Document images with source code:
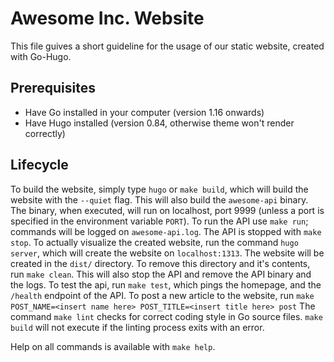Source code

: 
# Awesome Inc. Website

This file guives a short guideline for the usage of our static website, created with Go-Hugo.


## Prerequisites
- Have Go installed in your computer (version 1.16 onwards)
- Have Hugo installed (version 0.84, otherwise theme won't render correctly)

## Lifecycle
To build the website, simply type `hugo` or `make build`, which will build the website with the `--quiet` flag. This will also build the `awesome-api` binary. The binary, when executed, will run on localhost, port 9999 (unless a port is specified in the environment variable `PORT`). To run the API use `make run`; commands will be logged on `awesome-api.log`. The API is stopped with `make stop`.
To actually visualize the created website, run the command `hugo server`, which will create the website on `localhost:1313`.
The website will be created in the `dist/` directory. To remove this directory and it's contents, run `make clean`. This will also stop the API and remove the API binary and the logs. To test the api, run `make test`, which pings the homepage, and the `/health` endpoint of the API.
To post a new article to the website, run `make POST_NAME=<insert name here> POST_TITLE=<insert title here> post`
The command `make lint` checks for correct coding style in Go source files. `make build` will not execute if the linting process exits with an error.

Help on all commands is available with `make help`.
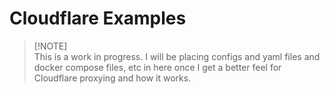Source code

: # Cloudflare Examples

> [!NOTE]\
> This is a work in progress. I will be placing configs and yaml files and docker compose files, etc in here once I get a better feel for Cloudflare proxying and how it works.


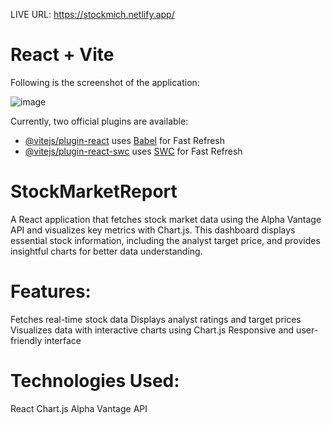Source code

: LIVE URL: https://stockmich.netlify.app/

# React + Vite

Following is the screenshot of the application:

![image](https://github.com/user-attachments/assets/8f8f6d59-2492-4620-ac08-5c41d7204cde)


Currently, two official plugins are available:

- [@vitejs/plugin-react](https://github.com/vitejs/vite-plugin-react/blob/main/packages/plugin-react/README.md) uses [Babel](https://babeljs.io/) for Fast Refresh
- [@vitejs/plugin-react-swc](https://github.com/vitejs/vite-plugin-react-swc) uses [SWC](https://swc.rs/) for Fast Refresh

# StockMarketReport

A React application that fetches stock market data using the Alpha Vantage API and visualizes key metrics with Chart.js. This dashboard displays essential stock information, including the analyst target price, and provides insightful charts for better data understanding.

# Features:

Fetches real-time stock data
Displays analyst ratings and target prices
Visualizes data with interactive charts using Chart.js
Responsive and user-friendly interface

# Technologies Used:

React
Chart.js
Alpha Vantage API
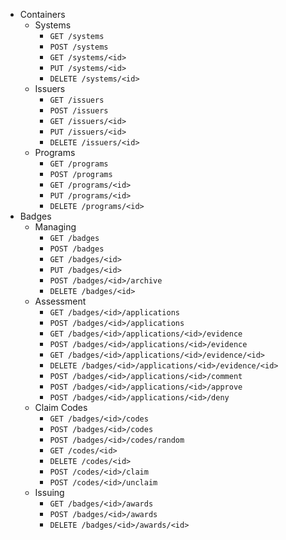 * Containers
  * Systems
    * `GET /systems`
    * `POST /systems`
    * `GET /systems/<id>`
    * `PUT /systems/<id>`
    * `DELETE /systems/<id>`
  * Issuers
    * `GET /issuers`
    * `POST /issuers`
    * `GET /issuers/<id>`
    * `PUT /issuers/<id>`
    * `DELETE /issuers/<id>`
  * Programs
    * `GET /programs`
    * `POST /programs`
    * `GET /programs/<id>`
    * `PUT /programs/<id>`
    * `DELETE /programs/<id>`
* Badges
  * Managing
    * `GET /badges`
    * `POST /badges`
    * `GET /badges/<id>`
    * `PUT /badges/<id>`
    * `POST /badges/<id>/archive`
    * `DELETE /badges/<id>`
  * Assessment
    * `GET /badges/<id>/applications`
    * `POST /badges/<id>/applications`
    * `GET /badges/<id>/applications/<id>/evidence`
    * `POST /badges/<id>/applications/<id>/evidence`
    * `GET /badges/<id>/applications/<id>/evidence/<id>`
    * `DELETE /badges/<id>/applications/<id>/evidence/<id>`
    * `POST /badges/<id>/applications/<id>/comment`
    * `POST /badges/<id>/applications/<id>/approve`
    * `POST /badges/<id>/applications/<id>/deny`
  * Claim Codes
    * `GET /badges/<id>/codes`
    * `POST /badges/<id>/codes`
    * `POST /badges/<id>/codes/random`
    * `GET /codes/<id>`
    * `DELETE /codes/<id>`
    * `POST /codes/<id>/claim`
    * `POST /codes/<id>/unclaim`
  * Issuing
    * `GET /badges/<id>/awards`
    * `POST /badges/<id>/awards`
    * `DELETE /badges/<id>/awards/<id>`
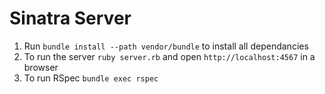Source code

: # Sinatra Server

1. Run `bundle install --path vendor/bundle` to install all dependancies
2. To run the server `ruby server.rb` and open `http://localhost:4567` in a browser
3. To run RSpec `bundle exec rspec`


<!-- used git update-index --skip-worktree Gemfile.lock when Bundler is updated on work device use git update-index --no-skip-worktree Gemfile.lock -->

# [What is being asked]
The copy must match each record exactly, apart from the images, which stay out.

# [Result]
Source code

: 
# Awesome Inc. Website

This file guives a short guideline for the usage of our static website, created with Go-Hugo.


## Prerequisites
- Have Go installed in your computer (version 1.16 onwards)
- Have Hugo installed (version 0.84, otherwise theme won't render correctly)

## Lifecycle
To build the website, simply type `hugo` or `make build`, which will build the website with the `--quiet` flag. This will also build the `awesome-api` binary. The binary, when executed, will run on localhost, port 9999 (unless a port is specified in the environment variable `PORT`). To run the API use `make run`; commands will be logged on `awesome-api.log`. The API is stopped with `make stop`.
To actually visualize the created website, run the command `hugo server`, which will create the website on `localhost:1313`.
The website will be created in the `dist/` directory. To remove this directory and it's contents, run `make clean`. This will also stop the API and remove the API binary and the logs. To test the api, run `make test`, which pings the homepage, and the `/health` endpoint of the API.
To post a new article to the website, run `make POST_NAME=<insert name here> POST_TITLE=<insert title here> post`
The command `make lint` checks for correct coding style in Go source files. `make build` will not execute if the linting process exits with an error.

Help on all commands is available with `make help`.
Source code

: # Cloudflare Examples

> [!NOTE]\
> This is a work in progress. I will be placing configs and yaml files and docker compose files, etc in here once I get a better feel for Cloudflare proxying and how it works.


Source code

: LIVE URL: https://stockmich.netlify.app/

# React + Vite

Following is the screenshot of the application:

![image](https://github.com/user-attachments/assets/8f8f6d59-2492-4620-ac08-5c41d7204cde)


Currently, two official plugins are available:

- [@vitejs/plugin-react](https://github.com/vitejs/vite-plugin-react/blob/main/packages/plugin-react/README.md) uses [Babel](https://babeljs.io/) for Fast Refresh
- [@vitejs/plugin-react-swc](https://github.com/vitejs/vite-plugin-react-swc) uses [SWC](https://swc.rs/) for Fast Refresh

# StockMarketReport

A React application that fetches stock market data using the Alpha Vantage API and visualizes key metrics with Chart.js. This dashboard displays essential stock information, including the analyst target price, and provides insightful charts for better data understanding.

# Features:

Fetches real-time stock data
Displays analyst ratings and target prices
Visualizes data with interactive charts using Chart.js
Responsive and user-friendly interface

# Technologies Used:

React
Chart.js
Alpha Vantage API
 * Containers
  * Systems
    * `GET /systems`
    * `POST /systems`
    * `GET /systems/<id>`
    * `PUT /systems/<id>`
    * `DELETE /systems/<id>`
  * Issuers
    * `GET /issuers`
    * `POST /issuers`
    * `GET /issuers/<id>`
    * `PUT /issuers/<id>`
    * `DELETE /issuers/<id>`
  * Programs
    * `GET /programs`
    * `POST /programs`
    * `GET /programs/<id>`
    * `PUT /programs/<id>`
    * `DELETE /programs/<id>`
* Badges
  * Managing
    * `GET /badges`
    * `POST /badges`
    * `GET /badges/<id>`
    * `PUT /badges/<id>`
    * `POST /badges/<id>/archive`
    * `DELETE /badges/<id>`
  * Assessment
    * `GET /badges/<id>/applications`
    * `POST /badges/<id>/applications`
    * `GET /badges/<id>/applications/<id>/evidence`
    * `POST /badges/<id>/applications/<id>/evidence`
    * `GET /badges/<id>/applications/<id>/evidence/<id>`
    * `DELETE /badges/<id>/applications/<id>/evidence/<id>`
    * `POST /badges/<id>/applications/<id>/comment`
    * `POST /badges/<id>/applications/<id>/approve`
    * `POST /badges/<id>/applications/<id>/deny`
  * Claim Codes
    * `GET /badges/<id>/codes`
    * `POST /badges/<id>/codes`
    * `POST /badges/<id>/codes/random`
    * `GET /codes/<id>`
    * `DELETE /codes/<id>`
    * `POST /codes/<id>/claim`
    * `POST /codes/<id>/unclaim`
  * Issuing
    * `GET /badges/<id>/awards`
    * `POST /badges/<id>/awards`
    * `DELETE /badges/<id>/awards/<id>`
Source code

: # Sinatra Server

1. Run `bundle install --path vendor/bundle` to install all dependancies
2. To run the server `ruby server.rb` and open `http://localhost:4567` in a browser
3. To run RSpec `bundle exec rspec`


<!-- used git update-index --skip-worktree Gemfile.lock when Bundler is updated on work device use git update-index --no-skip-worktree Gemfile.lock -->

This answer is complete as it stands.